FOR FURTHER INFORMATION CONTACT:
Thomas J. Murphy
Murphy & Associates Capital, LLC
(818) 707-8322

CERTAIN SHAREHOLDERS CLAIM NATIONAL TECHNICAL SYSTEMS, INC. ATTEMPTS TO STIFLE SHAREHOLDER PROPOSALS AT THE 2011 ANNUAL MEETING


As previously announced on April 6th, 2011, Luis Hernandez, Sidney Meltzner, CAS Foundation and Dr. Jack Lin (together, the "Nominating Shareholders"), who together hold over 22% of NTS’ outstanding shares, filed a Schedule 13D and issued a press release disclosing that they had notified the Company of their intention to put forth three nominees as class III directors and to propose an amendment to the Company’s bylaws to fix the number of directors at nine for consideration by the shareholders of NTS at the 2011 Annual Meeting of Shareholders. These nominees are aligned with the Nominating Shareholders in desiring to explore strategic alternatives for NTS, including a sale to maximize shareholder value. 
 
On April 12, 2011, NTS responded to this notice in a letter alleging a series of technical deficiencies to the validity of the April 6th notice from the Nominating Shareholders with a threat that unless remedied within 24 hours the nominations and proposals would be disallowed.  The Nominating Shareholders delivered a response to NTS on April 13, 2011, within the 24 hour deadline specified by the Company, addressing the so-called issues raised by outside counsel for NTS, and are confident that NTS has received all of the information required for the purpose of an effective notice under California and federal law to allow the Nominating Shareholders to put for their  nominees and proposals at the 2011 Annual Meeting.
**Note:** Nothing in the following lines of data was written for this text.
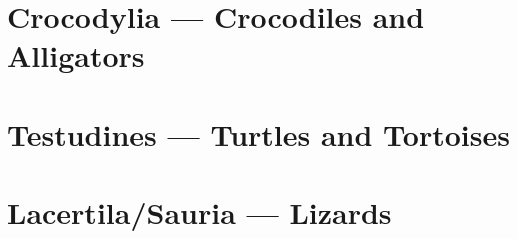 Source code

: \documentclass{article}
\begin{document}
\tableofcontents
\pagebreak
\section{Crocodylia --- Crocodiles and Alligators}

\pagebreak

\pagebreak
\section{Testudines --- Turtles and Tortoises}

\pagebreak

\pagebreak

\pagebreak

\pagebreak

\pagebreak

\pagebreak

\pagebreak

\pagebreak

\pagebreak

\pagebreak

\pagebreak

\pagebreak

\pagebreak

\pagebreak

\pagebreak

\pagebreak

\pagebreak
\section{Lacertila/Sauria --- Lizards}
\end{document}
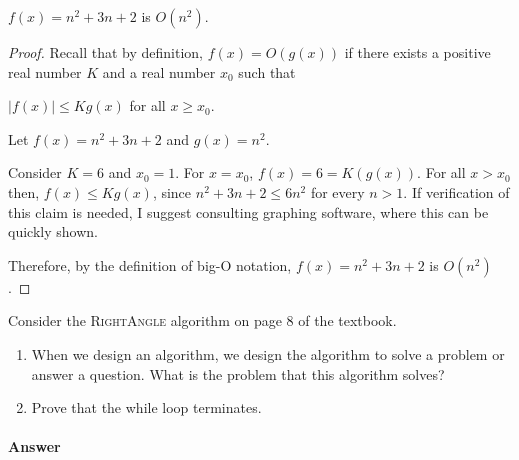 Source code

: \documentclass{article}
\begin{document}

\begin{theorem}
	$f(x)=n^2 + 3n +2$ is $O(n^2)$.
\end{theorem}
\begin{proof}
	Recall that by definition, $f(x) = O(g(x))$ if there exists a positive real number $K$ and a real number $x_0$
	such that

	$|f(x)|\leq K g(x)$ for all $x \geq x_0$.

	Let $f(x)=n^2 + 3n + 2$ and $g(x) = n^2$.

	Consider $K=6$ and $x_0=1$. For $x=x_0$, $f(x)=6=K(g(x))$. For all $x > x_0$ then, $f(x) \leq K g(x)$, 
	since $n^2 + 3n + 2 \leq 6n^2$ for every $n>1$. If verification of this claim is needed, I suggest
	consulting graphing software, where this can be quickly shown.

	Therefore, by the definition of big-O notation, $f(x)=n^2 + 3n + 2$ is $O(n^2)$.

\end{proof}




\nextprob
Consider the \textsc{RightAngle} algorithm on page 8 of the textbook.
\begin{enumerate}
    \item When we design an algorithm, we design the algorithm to solve a
        problem or answer a question.  What is the problem that this algorithm
        solves?
    \item Prove that the while loop terminates.
\end{enumerate}

\paragraph{Answer}

\end{document}
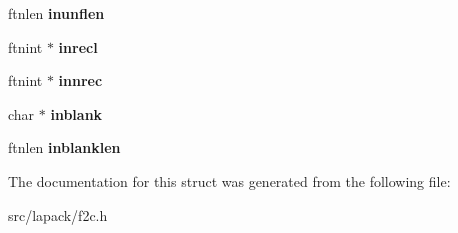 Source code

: \begin{DoxyCompactItemize}
\item 
\hypertarget{structinlist_a4a5e555086d129a2b8edc7d2ff3b3725}{ftnlen {\bfseries inunflen}}\label{structinlist_a4a5e555086d129a2b8edc7d2ff3b3725}

\item 
\hypertarget{structinlist_ad11fedcf60bcfb643548dc8992f8774c}{ftnint $\ast$ {\bfseries inrecl}}\label{structinlist_ad11fedcf60bcfb643548dc8992f8774c}

\item 
\hypertarget{structinlist_a0d5491f5ed82c5e4f787ac0411fd7600}{ftnint $\ast$ {\bfseries innrec}}\label{structinlist_a0d5491f5ed82c5e4f787ac0411fd7600}

\item 
\hypertarget{structinlist_a3cbc44275b6c1cab2d1aad14af0b3318}{char $\ast$ {\bfseries inblank}}\label{structinlist_a3cbc44275b6c1cab2d1aad14af0b3318}

\item 
\hypertarget{structinlist_a2aec2496017c66c3ba0d96adcb2b37a0}{ftnlen {\bfseries inblanklen}}\label{structinlist_a2aec2496017c66c3ba0d96adcb2b37a0}

\end{DoxyCompactItemize}


\-The documentation for this struct was generated from the following file\-:\begin{DoxyCompactItemize}
\item 
src/lapack/f2c.\-h\end{DoxyCompactItemize}
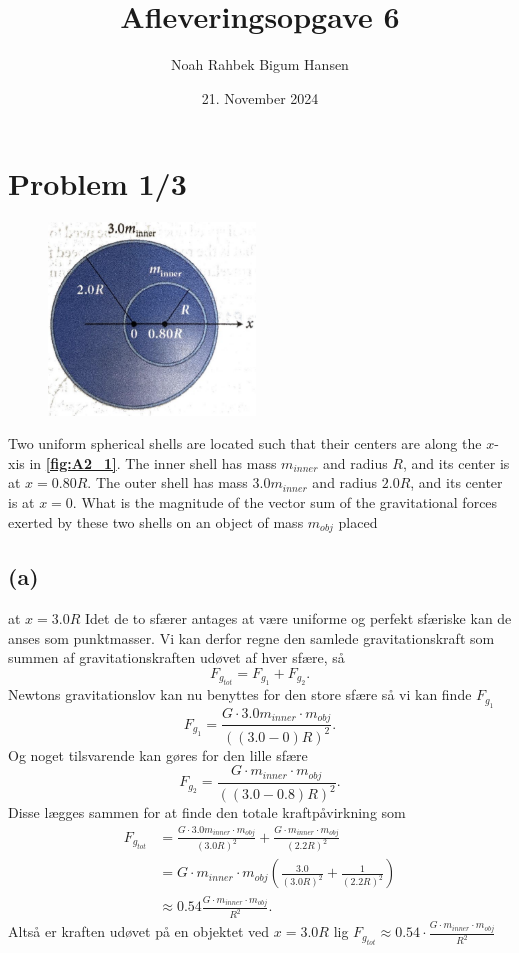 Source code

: \documentclass[12pt]{article}
\title{Afleveringsopgave 6}
\author{Noah Rahbek Bigum Hansen}
\date{21. November 2024}
\theoremstyle{definition}
\begin{document}
\maketitle

\section*{Problem 1/3}

\begin{figure}
  \vspace{-40pt}
  \includegraphics[width=5.5cm]{../figures/A2_1.png}
  \caption{}
  \label{fig:A2_1}
\end{figure}

Two uniform spherical shells are located such that their centers are along the $x$-xis in \textbf{\autoref{fig:A2_1}}. The inner shell has mass $m_{inner}$ and radius $R$, and its center is at $x = \num{0,80}R$. The outer shell has mass $\num{3,0} m_{inner}$ and radius $\num{2,0} R$, and its center is at $x = 0$. What is the magnitude of the vector sum of the gravitational forces exerted by these two shells on an object of mass $m_{obj}$ placed

\subsection*{(a)}
at $x = \num{3,0} R$
\bigbreak
Idet de to sfærer antages at være uniforme og perfekt sfæriske kan de anses som punktmasser. Vi kan derfor regne den samlede gravitationskraft som summen af gravitationskraften udøvet af hver sfære, så
\[ 
F_{g_{tot}} = F_{g_{1}} + F_{g_{2}}
.\]
Newtons gravitationslov kan nu benyttes for den store sfære så vi kan finde $F_{g_1}$
\[ 
F_{g_1} = \frac{G \cdot \num{3,0} m_{inner} \cdot m_{obj}}{((\num{3,0} - 0)R)^2} 
.\]
Og noget tilsvarende kan gøres for den lille sfære
\[ 
F_{g_2} = \frac{G \cdot m_{inner} \cdot m_{obj}}{((\num{3,0} - \num{0,8})R)^2 }
.\]
Disse lægges sammen for at finde den totale kraftpåvirkning som
\begin{align*}
  F_{g_{tot}} &=   \frac{G \cdot \num{3,0} m_{inner} \cdot m_{obj}}{(\num{3,0}R)^2} + \frac{G \cdot m_{inner} \cdot m_{obj}}{(\num{2,2}R)^2} \\
  &= G\cdot m_{inner} \cdot m_{obj} \left( \frac{\num{3,0}}{(\num{3,0}R)^2} + \frac{1}{(\num{2,2}R)^2} \right) \\
  &\approx \num{0,54} \frac{G\cdot m_{inner} \cdot m_{obj}}{R^2}
.\end{align*}
Altså er kraften udøvet på en objektet ved $x = \num{3,0}R$ lig \underline{\underline{$F_{g_{tot}} \approx \num{0,54} \cdot \frac{G\cdot m_{inner} \cdot m_{obj}}{R^2}$ }}
\end{document}
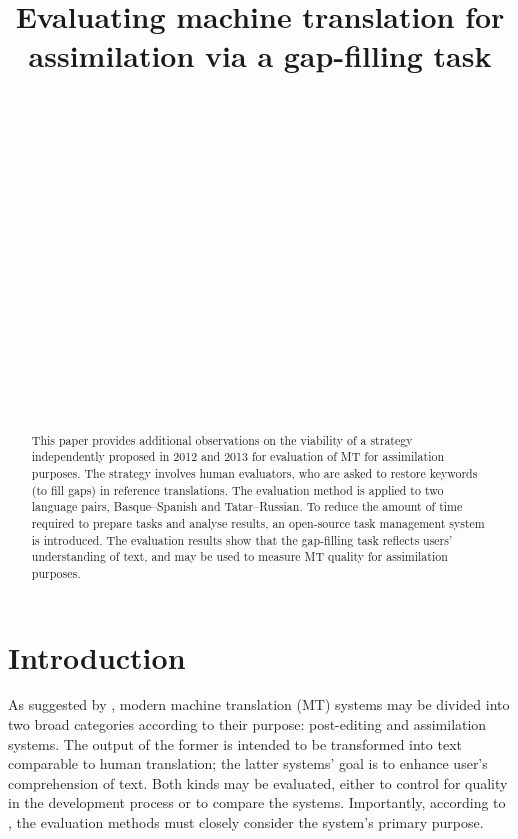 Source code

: \documentclass[11pt]{article}
\title{Evaluating machine translation for assimilation via a gap-filling task}
\author{\blankout{Ekaterina Ageeva}\\
  \blankout{School of Linguistics}\\
  \blankout{Higher School of Economics}\\
  \blankout{Moscow, Russia}\\
  \blankout{{\tt evageeva\_2@edu.hse.ru}}\\[2ex]
  \blankout{\textbf{Francis M. Tyers}}\\
  \blankout{HSL-fakultetet}\\ 
  \blankout{UiT Norgga \'{a}rktala\v{s} universitehta} \\
  \blankout{9017 Romsa, Norway} \\
  \blankout{{\tt francis.tyers@uit.no}}
  \And
  \blankout{Mikel L. Forcada}\\
  \blankout{Dept. Llenguatges i Sistemes Inform\`{a}tics}\\
  \blankout{Universitat d'Alacant, Spain} \\
  \blankout{{\tt mlf@dlsi.ua.es}}  \\[2ex]
  \blankout{\textbf{Juan Antonio P\'{e}rez-Ortiz}} \\
  \blankout{Dept. Llenguatges i Sistemes Inform\`{a}tics}\\
  \blankout{Universitat d'Alacant, Spain} \\
  \blankout{{\tt japerez@dlsi.ua.es}}
}
\date{}
\begin{document}
\maketitle
\renewcommand{\baselinestretch}{0.97} %
\begin{abstract}
  This paper provides additional observations on the viability of a
  strategy independently proposed in 2012 and 2013 for evaluation of
 MT for assimilation purposes. The strategy involves
  human evaluators, who are asked to restore keywords (to fill gaps) in
  reference translations. The evaluation method is applied to two language pairs, Basque--Spanish and Tatar--Russian. To reduce the amount of time required to prepare tasks
  and analyse results, an open-source task management system is
  introduced. The evaluation results show that the gap-filling task
  reflects users' understanding of text, and may be used to measure MT
  quality for assimilation purposes.
\end{abstract}

\section{Introduction}

As suggested by \citet{church93}, modern machine translation (MT) systems may
be divided into two broad categories according to their purpose: post-editing and assimilation systems. The output of the former is intended to be transformed into text comparable to human translation; the latter systems' goal is to enhance user's comprehension of text. Both kinds may be evaluated, either to control for quality in the development process or to compare the systems. Importantly, according to \citet{church93}, the evaluation methods must closely consider the system's primary purpose.
\end{document}
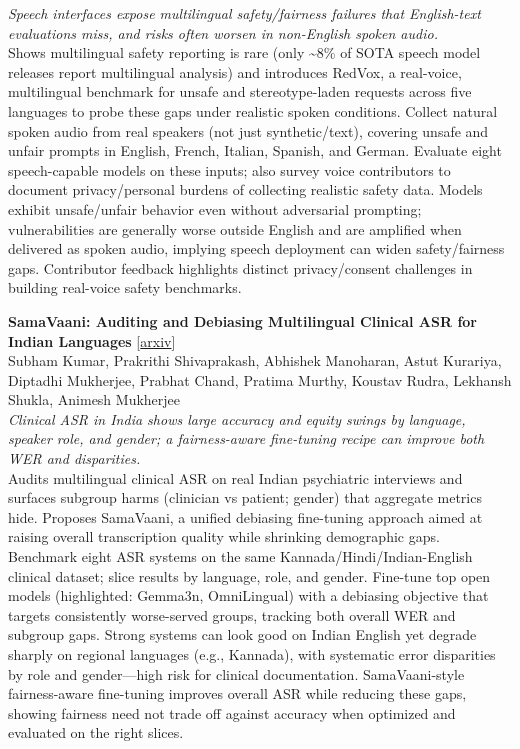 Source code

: \documentclass[12pt,letterpaper]{article}
\begin{document}
{\small\textit{Speech interfaces expose multilingual safety/fairness failures that English-text evaluations miss, and risks often worsen in non-English spoken audio.}}\\[1pt]
{\footnotesize Shows multilingual safety reporting is rare (only \textasciitilde{}8\% of SOTA speech model releases report multilingual analysis) and introduces RedVox, a real-voice, multilingual benchmark for unsafe and stereotype-laden requests across five languages to probe these gaps under realistic spoken conditions. Collect natural spoken audio from real speakers (not just synthetic/text), covering unsafe and unfair prompts in English, French, Italian, Spanish, and German. Evaluate eight speech-capable models on these inputs; also survey voice contributors to document privacy/personal burdens of collecting realistic safety data. Models exhibit unsafe/unfair behavior even without adversarial prompting; vulnerabilities are generally worse outside English and are amplified when delivered as spoken audio, implying speech deployment can widen safety/fairness gaps. Contributor feedback highlights distinct privacy/consent challenges in building real-voice safety benchmarks.}

\medskip

{\small\textbf{SamaVaani: Auditing and Debiasing Multilingual Clinical ASR for Indian Languages}} {\scriptsize[\href{https://arxiv.org/abs/2606.26901}{arxiv}]}\\
{\scriptsize Subham Kumar, Prakrithi Shivaprakash, Abhishek Manoharan, Astut Kurariya, Diptadhi Mukherjee, Prabhat Chand, Pratima Murthy, Koustav Rudra, Lekhansh Shukla, Animesh Mukherjee}\\

{\small\textit{Clinical ASR in India shows large accuracy and equity swings by language, speaker role, and gender; a fairness-aware fine-tuning recipe can improve both WER and disparities.}}\\[1pt]
{\footnotesize Audits multilingual clinical ASR on real Indian psychiatric interviews and surfaces subgroup harms (clinician vs patient; gender) that aggregate metrics hide. Proposes SamaVaani, a unified debiasing fine-tuning approach aimed at raising overall transcription quality while shrinking demographic gaps. Benchmark eight ASR systems on the same Kannada/Hindi/Indian-English clinical dataset; slice results by language, role, and gender. Fine-tune top open models (highlighted: Gemma3n, OmniLingual) with a debiasing objective that targets consistently worse-served groups, tracking both overall WER and subgroup gaps. Strong systems can look good on Indian English yet degrade sharply on regional languages (e.g., Kannada), with systematic error disparities by role and gender---high risk for clinical documentation. SamaVaani-style fairness-aware fine-tuning improves overall ASR while reducing these gaps, showing fairness need not trade off against accuracy when optimized and evaluated on the right slices.}
\end{document}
The Nominating Shareholders are concerned that the Company is wasting money with expensive outside counsel in an attempt to erect technical obstacles to shareholders who desire to offer proposals for shareholder action at the 2011 Annual Meeting.

In addition to their own experience, the Nominating Shareholders have been made aware that, after a five month delay, the Company attempted to disallow a proposal from another shareholder that would have required the Board to immediately hire an investment banking firm to initiate a search for a buyer in order to maximize shareholder value.

In attempting to justify its plan to prevent the shareholders from voting on this proposal, in a letter to the SEC on March 2, 2011, the Company’s outside counsel stated that the proposal was not a proper subject for action by shareholders “...as its mandate interferes with the authority and discretion granted to the board”... under California law.  The SEC responded to the Company on March 29, 2011, by observing that “[i]t appears that this defect could be cured...if the proposal were recast as a recommendation or request to the board of directors.”

The Nominating Shareholders are appalled that the Company would attempt to stifle a shareholder vote because the proposal was phrased as a “mandate” rather than a “request” and believe other shareholders share their disapproval of this arrogant attitude towards shareholders.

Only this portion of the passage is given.